Promoting a culture of dialogue and encounter in a divided world

Politics in our world is so polarised, it is hard to even discuss let alone come to a meaningful consensus on a range of issues.

By Anil Netto
Politics in our world is so polarised, it is hard to even discuss let alone come to a meaningful consensus on a range of issues.

Most people would like to live a life of dignity and cultivate their full potential. That shouldn’t be too hard to define. But what we see in politics is politicians talking over each other, lacking respect, and often promoting vested interests.

As for the public, we see apathy, on the one hand, and protests, on the other. But the Bishop of Rome points to a third way: dialogue with openness to the truth.

It is only through such constructive dialogue that a nation can flourish. This is how Francis opens Chapter Six of his encyclical letter Fratelli Tutti (Brothers and Sisters All). Acting out of neighbourly love means listening to the other in “dialogue and friendship in society”, the title of the chapter.

It is often easier to discredit opponents than to respectfully engage in deep dialogue with them to arrive at some sort of agreement. Divisiveness is often fuelled by the media during political campaigns. Often a lack of dialogue serves not the common good but the interests of power, those seeking to impose their own ideas.

In contrast, when people are consistent in their thinking, defend their values and convictions, and develop their arguments, this surely benefits society, Francis writes.

This can only happen when there is genuine dialogue and openness to others. Indeed, “in a true spirit of dialogue, we grow in our ability to grasp the significance of what others say and do, even if we cannot accept it as our own conviction”.

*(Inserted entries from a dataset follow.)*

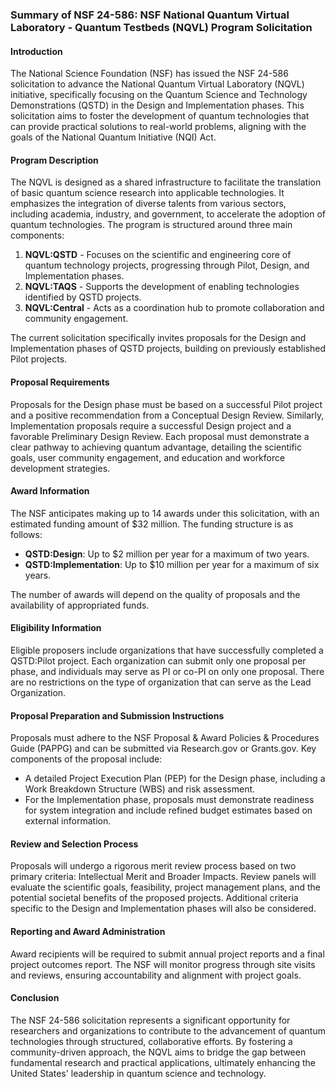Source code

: ### Summary of NSF 24-586: NSF National Quantum Virtual Laboratory - Quantum Testbeds (NQVL) Program Solicitation

#### Introduction
The National Science Foundation (NSF) has issued the NSF 24-586 solicitation to advance the National Quantum Virtual Laboratory (NQVL) initiative, specifically focusing on the Quantum Science and Technology Demonstrations (QSTD) in the Design and Implementation phases. This solicitation aims to foster the development of quantum technologies that can provide practical solutions to real-world problems, aligning with the goals of the National Quantum Initiative (NQI) Act.

#### Program Description
The NQVL is designed as a shared infrastructure to facilitate the translation of basic quantum science research into applicable technologies. It emphasizes the integration of diverse talents from various sectors, including academia, industry, and government, to accelerate the adoption of quantum technologies. The program is structured around three main components:

1. **NQVL:QSTD** - Focuses on the scientific and engineering core of quantum technology projects, progressing through Pilot, Design, and Implementation phases.
2. **NQVL:TAQS** - Supports the development of enabling technologies identified by QSTD projects.
3. **NQVL:Central** - Acts as a coordination hub to promote collaboration and community engagement.

The current solicitation specifically invites proposals for the Design and Implementation phases of QSTD projects, building on previously established Pilot projects.

#### Proposal Requirements
Proposals for the Design phase must be based on a successful Pilot project and a positive recommendation from a Conceptual Design Review. Similarly, Implementation proposals require a successful Design project and a favorable Preliminary Design Review. Each proposal must demonstrate a clear pathway to achieving quantum advantage, detailing the scientific goals, user community engagement, and education and workforce development strategies.

#### Award Information
The NSF anticipates making up to 14 awards under this solicitation, with an estimated funding amount of $32 million. The funding structure is as follows:

- **QSTD:Design**: Up to $2 million per year for a maximum of two years.
- **QSTD:Implementation**: Up to $10 million per year for a maximum of six years.

The number of awards will depend on the quality of proposals and the availability of appropriated funds.

#### Eligibility Information
Eligible proposers include organizations that have successfully completed a QSTD:Pilot project. Each organization can submit only one proposal per phase, and individuals may serve as PI or co-PI on only one proposal. There are no restrictions on the type of organization that can serve as the Lead Organization.

#### Proposal Preparation and Submission Instructions
Proposals must adhere to the NSF Proposal & Award Policies & Procedures Guide (PAPPG) and can be submitted via Research.gov or Grants.gov. Key components of the proposal include:

- A detailed Project Execution Plan (PEP) for the Design phase, including a Work Breakdown Structure (WBS) and risk assessment.
- For the Implementation phase, proposals must demonstrate readiness for system integration and include refined budget estimates based on external information.

#### Review and Selection Process
Proposals will undergo a rigorous merit review process based on two primary criteria: Intellectual Merit and Broader Impacts. Review panels will evaluate the scientific goals, feasibility, project management plans, and the potential societal benefits of the proposed projects. Additional criteria specific to the Design and Implementation phases will also be considered.

#### Reporting and Award Administration
Award recipients will be required to submit annual project reports and a final project outcomes report. The NSF will monitor progress through site visits and reviews, ensuring accountability and alignment with project goals.

#### Conclusion
The NSF 24-586 solicitation represents a significant opportunity for researchers and organizations to contribute to the advancement of quantum technologies through structured, collaborative efforts. By fostering a community-driven approach, the NQVL aims to bridge the gap between fundamental research and practical applications, ultimately enhancing the United States' leadership in quantum science and technology.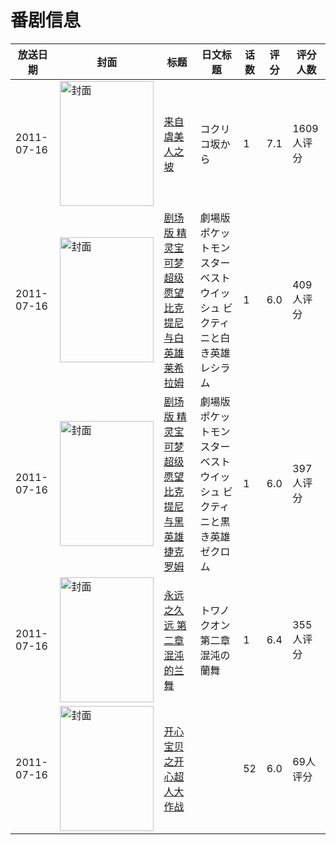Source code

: # 番剧信息

|放送日期|封面|标题|日文标题|话数|评分|评分人数|
|---|---|---|---|---|---|---|
|2011-07-16|<img src="https://lain.bgm.tv/pic/cover/c/ab/a4/10857_Lja42.jpg" alt="封面" style="width:150px;height:200px;object-fit:cover;">|[来自虞美人之坡](https://bangumi.tv/subject/10857)|コクリコ坂から|1|7.1|1609人评分|
|2011-07-16|<img src="https://lain.bgm.tv/pic/cover/c/e4/a5/19561_6r226.jpg" alt="封面" style="width:150px;height:200px;object-fit:cover;">|[剧场版 精灵宝可梦 超级愿望 比克提尼与白英雄 莱希拉姆](https://bangumi.tv/subject/19561)|劇場版ポケットモンスター ベストウイッシュ ビクティニと白き英雄 レシラム|1|6.0|409人评分|
|2011-07-16|<img src="https://lain.bgm.tv/pic/cover/c/3c/70/19618_Ko0O4.jpg" alt="封面" style="width:150px;height:200px;object-fit:cover;">|[剧场版 精灵宝可梦 超级愿望 比克提尼与黑英雄 捷克罗姆](https://bangumi.tv/subject/19618)|劇場版ポケットモンスター ベストウイッシュ ビクティニと黒き英雄 ゼクロム|1|6.0|397人评分|
|2011-07-16|<img src="https://lain.bgm.tv/pic/cover/c/53/b4/47725_i8985.jpg" alt="封面" style="width:150px;height:200px;object-fit:cover;">|[永远之久远 第二章 混沌的兰舞](https://bangumi.tv/subject/47725)|トワノクオン 第二章 混沌の蘭舞|1|6.4|355人评分|
|2011-07-16|<img src="https://lain.bgm.tv/pic/cover/c/09/e6/320414_IR8f5.jpg" alt="封面" style="width:150px;height:200px;object-fit:cover;">|[开心宝贝之开心超人大作战](https://bangumi.tv/subject/320414)||52|6.0|69人评分|
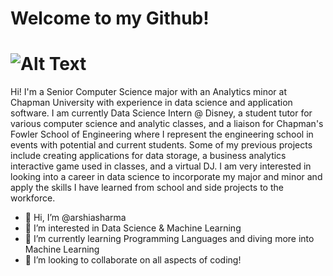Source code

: # Welcome to my Github!
# ![Alt Text](https://media0.giphy.com/media/Nx0rz3jtxtEre/giphy.gif?cid=ecf05e47qh4nmys6fm6igttuttla8i3dc0dzfdtor6ws7uic&rid=giphy.gif&ct=g)

Hi! I'm a Senior Computer Science major with an Analytics minor at Chapman University with experience in data science and application software. I am currently Data Science Intern @ Disney, a student tutor for various computer science and analytic classes, and a liaison for Chapman's Fowler School of Engineering where I represent the engineering school in events with potential and current students. Some of my previous projects include creating applications for data storage, a business analytics interactive game used in classes, and a virtual DJ. I am very interested in looking into a career in data science to incorporate my major and minor and apply the skills I have learned from school and side projects to the workforce.

- 👋 Hi, I’m @arshiasharma
- 👀 I’m interested in Data Science & Machine Learning
- 🌱 I’m currently learning Programming Languages and diving more into Machine Learning
- 💞️ I’m looking to collaborate on all aspects of coding!

<!---
arshiasharma/arshiasharma is a ✨ special ✨ repository because its `README.md` (this file) appears on your GitHub profile.
You can click the Preview link to take a look at your changes.
--->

Francis reminds us that “differences are creative; they create tension and in the resolution of tension lies humanity’s progress”.

This sort of tension was evident in the strong differences of opinion among the  apostles over vexing theological questions in the New Testament, and has continued over the course of human history.

Even scientists, researchers and academics should be open to the findings in other fields through “greater interdisciplinary communication”.

The media — the Internet, in particular — offers immense possibilities for encounter and solidarity, Francis says. But the Internet is also a double-edged sword that could exploit people and bring out the worst in them.

Engaging in dialogue to reach a consensus does not mean we sideline the truth under the guise of tolerance. Such relativism – which holds that a perspective depends on the vantage point or frame of assessment of the person holding a particular view – would ultimately leave the interpretation of moral values to those holding the power to define them as they see fit.

Laws should be borne of conviction and wisdom underscored by the belief that every human being is sacred. Society must uphold the truth of human dignity and submit to that dignity – no relativism there.

So people must be aware of the ways that truth can be manipulated and distorted in public and private discourse.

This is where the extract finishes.